Wednesday 30 March 2011

“EU To Ban Cars From Cities by 2050”

So ran the headline to a story in the Daily Telegraph about Siim Kallas, the EU transport commissioner, who said that fighting the rise of greenhouse gas emissions would mean “no more conventionally fuelled cars in our city centres…Action will follow, legislation, real action to change behaviour." The Telegraph turned to The Association of British Drivers (“For drivers who can THINK for themselves”) for its considered view on the proposal, which it dubbed as “economically disastrous and a "crazy" restriction on mobility.” Spokesman Hugh Bladon reportedly went on to say "I suggest that he (Kallas) goes and finds himself a space in the local mental asylum…If he wants to bring everywhere to a grinding halt and to plunge us into a new dark age, he is on the right track. We have to keep things moving. The man is off his rocker."

How sad, and predictable, that the Telegraph did not get a comment from someone who might a) have agreed that transport in our cities is a problem b) that solving it will need measures to constrain the growth of private motor traffic and c) that it could be a major step to making our cities better.

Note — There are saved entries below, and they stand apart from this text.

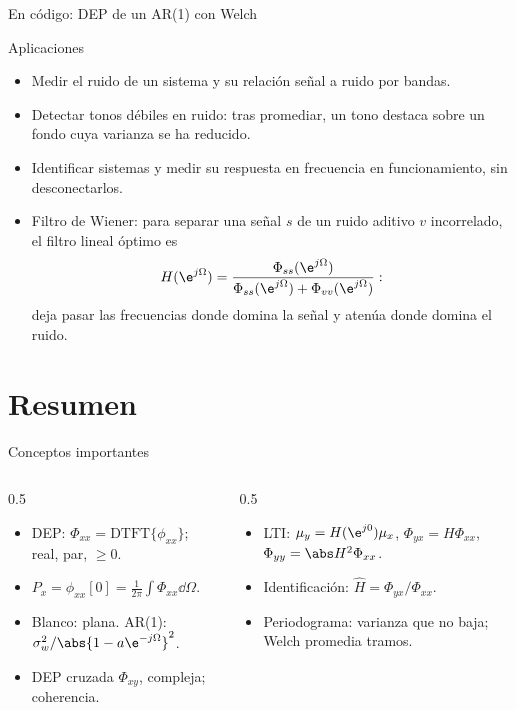 \documentclass[aspectratio=169,11pt]{beamer}
\begin{document}
\begin{frame}{En código: DEP de un AR(1) con Welch}
\end{frame}

\begin{frame}{Aplicaciones}
  \begin{itemize}
    \item \alert{Medir el ruido} de un sistema y su relación señal a ruido por bandas.
    \item \alert{Detectar tonos} débiles en ruido: tras promediar, un tono destaca sobre un fondo cuya varianza se ha reducido.
    \item \alert{Identificar sistemas} y medir su respuesta en frecuencia en funcionamiento, sin desconectarlos.
    \item \alert{Filtro de Wiener}: para separar una señal $s$ de un ruido aditivo $v$ incorrelado, el filtro lineal óptimo es
    \[
      H(\e^{j\Omega})=\frac{\Phi_{ss}(\e^{j\Omega})}{\Phi_{ss}(\e^{j\Omega})+\Phi_{vv}(\e^{j\Omega})}:
    \]
    deja pasar las frecuencias donde domina la señal y atenúa donde domina el ruido.
  \end{itemize}
\end{frame}

\section*{Resumen}
\begin{frame}{Conceptos importantes}
  \begin{columns}[T]
    \begin{column}{0.5\textwidth}
      \begin{itemize}
        \item DEP: $\Phi_{xx}=\text{DTFT}\{\phi_{xx}\}$; real, par, $\ge0$.
        \item $P_x=\phi_{xx}[0]=\frac1{2\pi}\int\Phi_{xx}\dd\Omega$.
        \item Blanco: plana. AR(1): $\sigma_w^2/\abs{1-a\e^{-j\Omega}}^2$.
        \item DEP cruzada $\Phi_{xy}$, compleja; coherencia.
      \end{itemize}
    \end{column}
    \begin{column}{0.5\textwidth}
      \begin{itemize}
        \item LTI: $\mu_y=H(\e^{j0})\mu_x$, $\Phi_{yx}=H\Phi_{xx}$, $\Phi_{yy}=\abs H^2\Phi_{xx}$.
        \item Identificación: $\hat H=\Phi_{yx}/\Phi_{xx}$.
        \item Periodograma: varianza que no baja; Welch promedia tramos.
      \end{itemize}
    \end{column}
  \end{columns}
  \bigskip
\end{frame}
\end{document}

Instead, as always with measures that seek to constrain the growth of traffic, the frame was about taking away the rights of the motorist. Behavioural economics shows that framing something as a loss (taking away the right to drive your car in a city) plugs into our loss-aversion. Studies on loss aversion show that we get about twice as much unhappiness from a loss as we get happiness from an equivalent gain – losing £10, means that you’ll need to find £20 to get back to the same level of happiness. So when a policy involves a loss, policymakers need to emphasise the benefits.

And the benefits will need to be around double the value of the loss. In the case of curbing cars, this should be easily demonstrated, since it means that we’d get better cities, cities that are lively, healthy, attractive, sustainable and safe – cities which improve people’s quality of life, cities which are on a human scale, cities that are open to different activities and possibilities, ensuring multiplicity and diversity. A couple of days ago in London, the idea that There Is An Alternative (to public spending cuts) got around a quarter of a million people onto the streets, highlighting along the way how we might re-imagine our cities. It’s time that well-intentioned (?) but bureaucratic law-making machines like the EU began to apply some of what we know about behavioural economics to help get the message across. As those of us who live Outside The Box already know, cities are for people, not just cars.